Heartbeat-style Failure Detector using Gossip

I recently started part-time Master’s degree at University of Illinois Urbana-Champaign. It has been on my bucket list for a long time, and I finally got the chance to do it.

One of the courses I’m taking this semester is distributed systems. In my day job, I come in contact a lot with distributed systems, and this course so far has helped me tremendously in understanding a lot of the basic concepts of them. One of such concepts is failure detection and how to multicast messages across the network using gossip. To enhance my understandings of such top, I figured I could write a simple failure detector using these concepts.

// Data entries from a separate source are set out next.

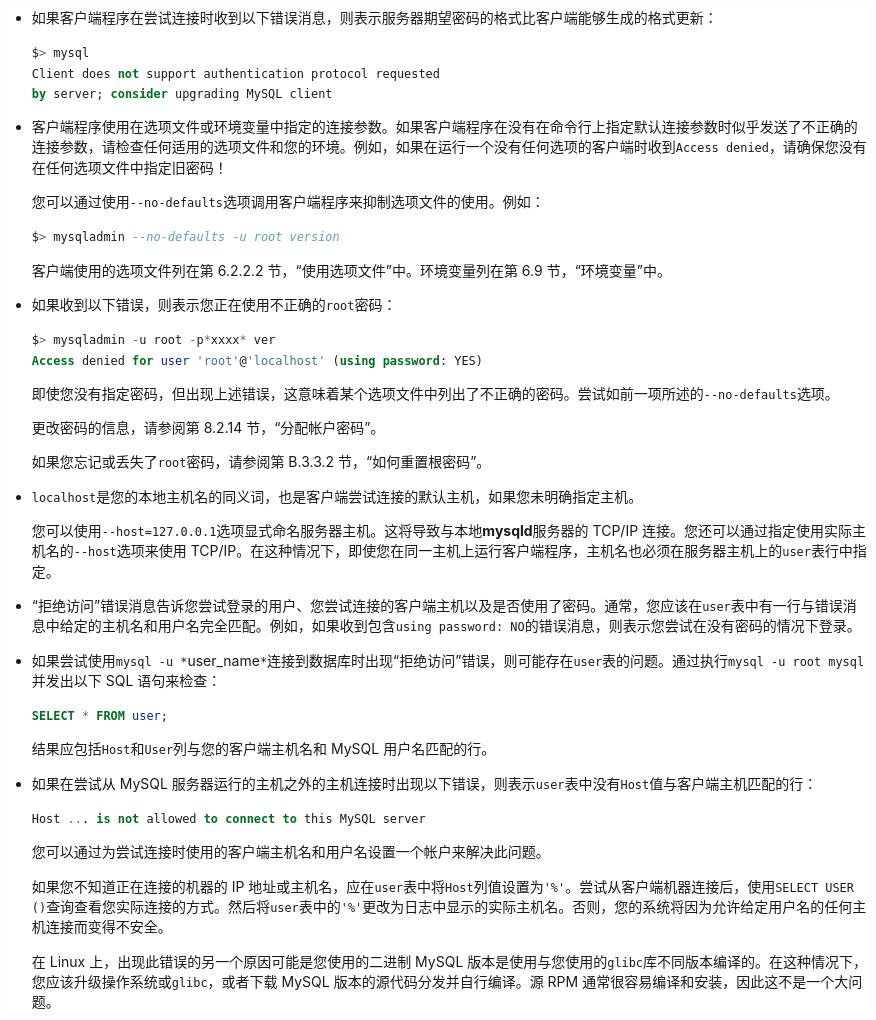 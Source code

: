 +   如果客户端程序在尝试连接时收到以下错误消息，则表示服务器期望密码的格式比客户端能够生成的格式更新：

    ```sql
    $> mysql
    Client does not support authentication protocol requested
    by server; consider upgrading MySQL client
    ```

+   客户端程序使用在选项文件或环境变量中指定的连接参数。如果客户端程序在没有在命令行上指定默认连接参数时似乎发送了不正确的连接参数，请检查任何适用的选项文件和您的环境。例如，如果在运行一个没有任何选项的客户端时收到`Access denied`，请确保您没有在任何选项文件中指定旧密码！

    您可以通过使用`--no-defaults`选项调用客户端程序来抑制选项文件的使用。例如：

    ```sql
    $> mysqladmin --no-defaults -u root version
    ```

    客户端使用的选项文件列在第 6.2.2.2 节，“使用选项文件”中。环境变量列在第 6.9 节，“环境变量”中。

+   如果收到以下错误，则表示您正在使用不正确的`root`密码：

    ```sql
    $> mysqladmin -u root -p*xxxx* ver
    Access denied for user 'root'@'localhost' (using password: YES)
    ```

    即使您没有指定密码，但出现上述错误，这意味着某个选项文件中列出了不正确的密码。尝试如前一项所述的`--no-defaults`选项。

    更改密码的信息，请参阅第 8.2.14 节，“分配帐户密码”。

    如果您忘记或丢失了`root`密码，请参阅第 B.3.3.2 节，“如何重置根密码”。

+   `localhost`是您的本地主机名的同义词，也是客户端尝试连接的默认主机，如果您未明确指定主机。

    您可以使用`--host=127.0.0.1`选项显式命名服务器主机。这将导致与本地**mysqld**服务器的 TCP/IP 连接。您还可以通过指定使用实际主机名的`--host`选项来使用 TCP/IP。在这种情况下，即使您在同一主机上运行客户端程序，主机名也必须在服务器主机上的`user`表行中指定。

+   “拒绝访问”错误消息告诉您尝试登录的用户、您尝试连接的客户端主机以及是否使用了密码。通常，您应该在`user`表中有一行与错误消息中给定的主机名和用户名完全匹配。例如，如果收到包含`using password: NO`的错误消息，则表示您尝试在没有密码的情况下登录。

+   如果尝试使用`mysql -u *`user_name`*`连接到数据库时出现“拒绝访问”错误，则可能存在`user`表的问题。通过执行`mysql -u root mysql`并发出以下 SQL 语句来检查：

    ```sql
    SELECT * FROM user;
    ```

    结果应包括`Host`和`User`列与您的客户端主机名和 MySQL 用户名匹配的行。

+   如果在尝试从 MySQL 服务器运行的主机之外的主机连接时出现以下错误，则表示`user`表中没有`Host`值与客户端主机匹配的行：

    ```sql
    Host ... is not allowed to connect to this MySQL server
    ```

    您可以通过为尝试连接时使用的客户端主机名和用户名设置一个帐户来解决此问题。

    如果您不知道正在连接的机器的 IP 地址或主机名，应在`user`表中将`Host`列值设置为`'%'`。尝试从客户端机器连接后，使用`SELECT USER()`查询查看您实际连接的方式。然后将`user`表中的`'%'`更改为日志中显示的实际主机名。否则，您的系统将因为允许给定用户名的任何主机连接而变得不安全。

    在 Linux 上，出现此错误的另一个原因可能是您使用的二进制 MySQL 版本是使用与您使用的`glibc`库不同版本编译的。在这种情况下，您应该升级操作系统或`glibc`，或者下载 MySQL 版本的源代码分发并自行编译。源 RPM 通常很容易编译和安装，因此这不是一个大问题。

Disclaimer: The code example here is purely educational, so don’t use it anywhere near a production system. Also, feel free to contact me regarding any bugs or errors in understanding.

Components

Membership

In a distributed system composed of a cluster of nodes/processes, how does one node/process know its peers in the cluster? One way to do it is to maintain a static membership list and keep a copy of it for every node in the cluster, but then how do we disseminate such information to new nodes joining the cluster? Also, in a distributed system, failure is the norm rather than the exception, so when a node fails, how do other nodes detect failure and remove it from its membership list?

Multicast

Multicast is the way in which we disseminate data in a distributed system. We could use it to multicast the membership list to the nodes in the cluster so nodes in the cluster will have an eventually consistent membership list on each node.

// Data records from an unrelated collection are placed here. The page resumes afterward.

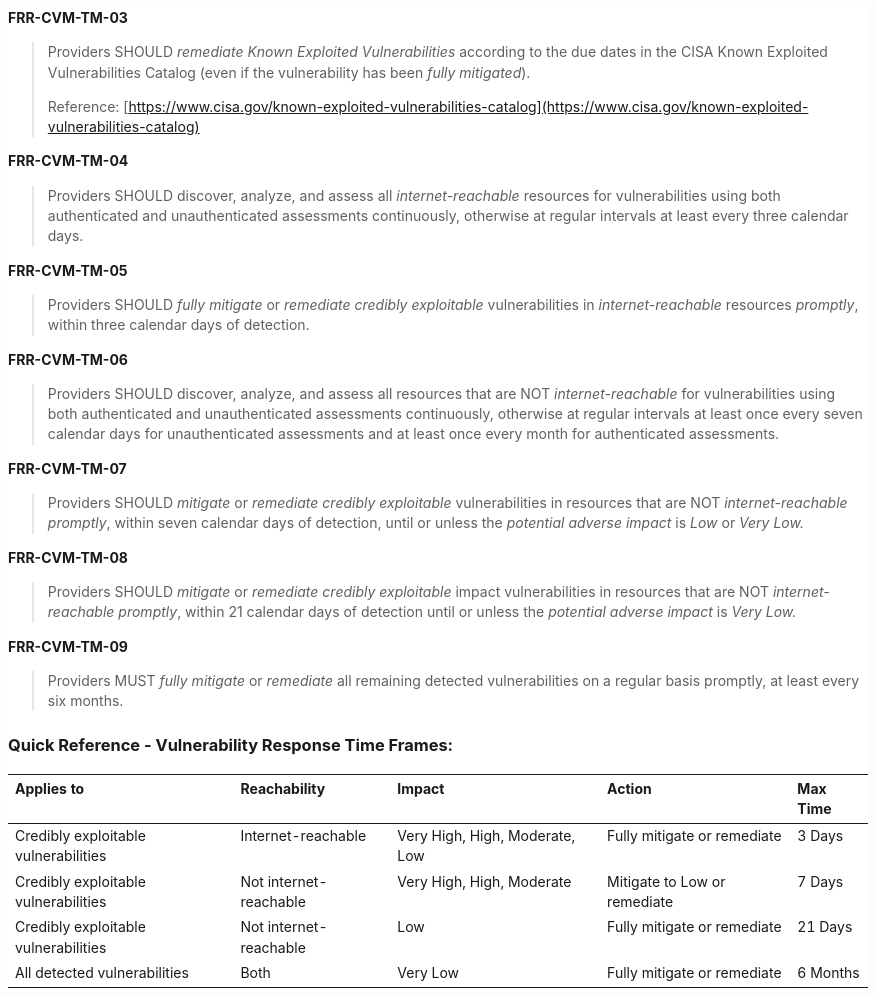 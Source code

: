 **FRR-CVM-TM-03**

> Providers SHOULD _remediate Known Exploited Vulnerabilities_ according to the
> due dates in the CISA Known Exploited Vulnerabilities Catalog (even if the
> vulnerability has been _fully mitigated_).
>
> Reference:
> [https://www.cisa.gov/known-exploited-vulnerabilities-catalog](https://www.cisa.gov/known-exploited-vulnerabilities-catalog)

**FRR-CVM-TM-04**

> Providers SHOULD discover, analyze, and assess all _internet-reachable_
> resources for vulnerabilities using both authenticated and unauthenticated
> assessments continuously, otherwise at regular intervals at least every three
> calendar days.

**FRR-CVM-TM-05**

> Providers SHOULD _fully mitigate_ or _remediate_ _credibly exploitable_
> vulnerabilities in _internet-reachable_ resources _promptly_, within three
> calendar days of detection.

**FRR-CVM-TM-06**

> Providers SHOULD discover, analyze, and assess all resources that are NOT
> _internet-reachable_ for vulnerabilities using both authenticated and
> unauthenticated assessments continuously, otherwise at regular intervals at
> least once every seven calendar days for unauthenticated assessments and at
> least once every month for authenticated assessments.

**FRR-CVM-TM-07**

> Providers SHOULD _mitigate_ or _remediate credibly exploitable_
> vulnerabilities in resources that are NOT _internet-reachable_ _promptly_,
> within seven calendar days of detection, until or unless the _potential
> adverse impact_ is _Low_ or _Very Low._

**FRR-CVM-TM-08**

> Providers SHOULD _mitigate_ or _remediate credibly exploitable_ impact
> vulnerabilities in resources that are NOT _internet-reachable_ _promptly_,
> within 21 calendar days of detection until or unless the _potential adverse
> impact_ is _Very Low._

**FRR-CVM-TM-09**

> Providers MUST _fully mitigate_ or _remediate_ all remaining detected
> vulnerabilities on a regular basis promptly, at least every six months.

### Quick Reference - Vulnerability Response Time Frames:

| Applies to                           | Reachability           | Impact                         | Action                       | Max Time |
| :----------------------------------- | :--------------------- | :----------------------------- | :--------------------------- | :------- |
| Credibly exploitable vulnerabilities | Internet-reachable     | Very High, High, Moderate, Low | Fully mitigate or remediate  | 3 Days   |
| Credibly exploitable vulnerabilities | Not internet-reachable | Very High, High, Moderate      | Mitigate to Low or remediate | 7 Days   |
| Credibly exploitable vulnerabilities | Not internet-reachable | Low                            | Fully mitigate or remediate  | 21 Days  |
| All detected vulnerabilities         | Both                   | Very Low                       | Fully mitigate or remediate  | 6 Months |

There are many multicast methods, but the gossip protocol is the one we’re going to implement here, which is fairly simple to conceptualize and fairly efficient.

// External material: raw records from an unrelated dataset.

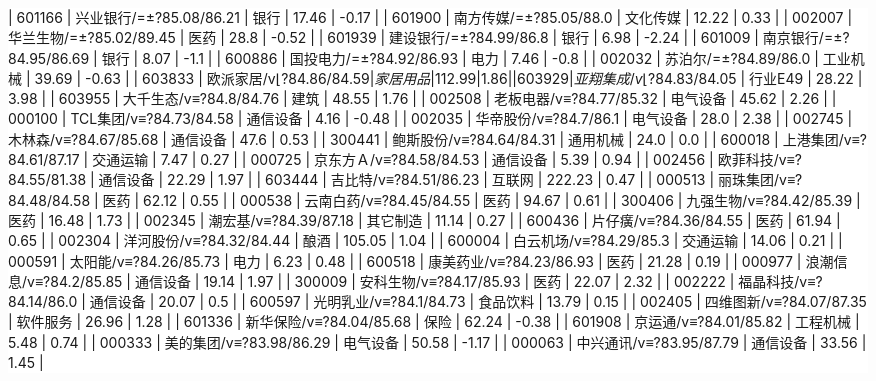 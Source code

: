 | 601166 | 兴业银行/=±?85.08/86.21  |    银行    |  17.46  | -0.17  |
| 601900 |  南方传媒/=±?85.05/88.0  |  文化传媒  |  12.22  |  0.33  |
| 002007 | 华兰生物/=±?85.02/89.45  |    医药    |   28.8  | -0.52  |
| 601939 |  建设银行/=±?84.99/86.8  |    银行    |   6.98  | -2.24  |
| 601009 | 南京银行/=±?84.95/86.69  |    银行    |   8.07  |  -1.1  |
| 600886 | 国投电力/=±?84.92/86.93  |    电力    |   7.46  |  -0.8  |
| 002032 |   苏泊尔/=±?84.89/86.0   |  工业机械  |  39.69  | -0.63  |
| 603833 | 欧派家居/v$⌊?84.86/84.59 |  家居用品  |  112.99 |  1.86  |
| 603929 | 亚翔集成/v$⌊?84.83/84.05 |  行业E49   |  28.22  |  3.98  |
| 603955 |  大千生态/v≡?84.8/84.76  |    建筑    |  48.55  |  1.76  |
| 002508 | 老板电器/v≡?84.77/85.32  |  电气设备  |  45.62  |  2.26  |
| 000100 |  TCL集团/v≡?84.73/84.58  |  通信设备  |   4.16  | -0.48  |
| 002035 |  华帝股份/v≡?84.7/86.1   |  电气设备  |   28.0  |  2.38  |
| 002745 |  木林森/v≡?84.67/85.68   |  通信设备  |   47.6  |  0.53  |
| 300441 | 鲍斯股份/v≡?84.64/84.31  |  通用机械  |   24.0  |  0.0   |
| 600018 | 上港集团/v≡?84.61/87.17  |  交通运输  |   7.47  |  0.27  |
| 000725 | 京东方Ａ/v≡?84.58/84.53  |  通信设备  |   5.39  |  0.94  |
| 002456 | 欧菲科技/v≡?84.55/81.38  |  通信设备  |  22.29  |  1.97  |
| 603444 |  吉比特/v≡?84.51/86.23   |   互联网   |  222.23 |  0.47  |
| 000513 | 丽珠集团/v≡?84.48/84.58  |    医药    |  62.12  |  0.55  |
| 000538 | 云南白药/v≡?84.45/84.55  |    医药    |  94.67  |  0.61  |
| 300406 | 九强生物/v≡?84.42/85.39  |    医药    |  16.48  |  1.73  |
| 002345 |  潮宏基/v≡?84.39/87.18   |  其它制造  |  11.14  |  0.27  |
| 600436 |  片仔癀/v≡?84.36/84.55   |    医药    |  61.94  |  0.65  |
| 002304 | 洋河股份/v≡?84.32/84.44  |    酿酒    |  105.05 |  1.04  |
| 600004 |  白云机场/v≡?84.29/85.3  |  交通运输  |  14.06  |  0.21  |
| 000591 |  太阳能/v≡?84.26/85.73   |    电力    |   6.23  |  0.48  |
| 600518 | 康美药业/v≡?84.23/86.93  |    医药    |  21.28  |  0.19  |
| 000977 |  浪潮信息/v≡?84.2/85.85  |  通信设备  |  19.14  |  1.97  |
| 300009 | 安科生物/v≡?84.17/85.93  |    医药    |  22.07  |  2.32  |
| 002222 |  福晶科技/v≡?84.14/86.0  |  通信设备  |  20.07  |  0.5   |
| 600597 |  光明乳业/v≡?84.1/84.73  |  食品饮料  |  13.79  |  0.15  |
| 002405 | 四维图新/v≡?84.07/87.35  |  软件服务  |  26.96  |  1.28  |
| 601336 | 新华保险/v≡?84.04/85.68  |    保险    |  62.24  | -0.38  |
| 601908 |  京运通/v≡?84.01/85.82   |  工程机械  |   5.48  |  0.74  |
| 000333 | 美的集团/v≡?83.98/86.29  |  电气设备  |  50.58  | -1.17  |
| 000063 | 中兴通讯/v≡?83.95/87.79  |  通信设备  |  33.56  |  1.45  |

On the high level, the protocol works as follows:

For each protocol period: - Every node picks m (usually 2) of its immediate neighbours and send message to them - The m nodes receiving the message in turn pick m of their immediate neighbours and send the message to them

Given a cluster of N nodes, gossip takes on the order of log(N) protocol periods to finish disseminate message to all nodes in the cluster.

Heartbeat-style Failure Detection

Heartbeating is one of the mechanisms for detecting failures in a distributed system. For every protocol period, a node P increments its own heartbeat counter, and send the counter to neighbouring nodes Q using multicast (e.g., gossip). If Q does not receive a heartbeat from P for a given amount of time (or missed beats), Q will remove P from its own membership list.

False positive and Suspicion

Sometimes, network failures happen and the heartbeat message from P to Q may not be delivered in time. If Q removes P right away, this may lead to false positives. To reduce the probability, a “suspicion” mechanism is used so if P misses a couple of heartbeats, it will first be moved to a “suspected” state, and if Q still hasn’t heard from P for a given time period, Q will then remove P from its membership list.

So these are the basics of our heartbeat-style failure detector with gossip. Let’s look at how we can implement it.

Scope of Implementation

First, I want to spell out the scope of this toy failure detector.

Transport: HTTP

Yes, I know using TCP for heartbeat isn’t the most efficient, but for the purpose of this simulation, I’m just going to use Python+Flask to quickly build up an API server over HTTP. Socket programming isn’t the focus of this simulation.

Message Format: JSON

Again, yes, JSON is heavyweight for heartbeating, but it’s relatively human-friendly and it allows you to use the familiar tooling to interact with the server (e.g., curl and python-requests)

Network environment: 127.0.0.18

Yes, I’m simulating on the loopback interface, with each process having a different port (and possibly different IP addresses in the /8 network). The implementation should work for processes on different machines/networks as long as they’re routable.

Goal of simulation

The goal of the simulation is to be able to show:

  • each node maintaining a membership list that’s eventually consistent
  • when a new node joins the cluster, it will eventually have the same membership list as everybody else
  • when a node is killed, the failure is detected, and the failed node is eventually removed from the membership list

Implementation

note: The complete code is in this repository.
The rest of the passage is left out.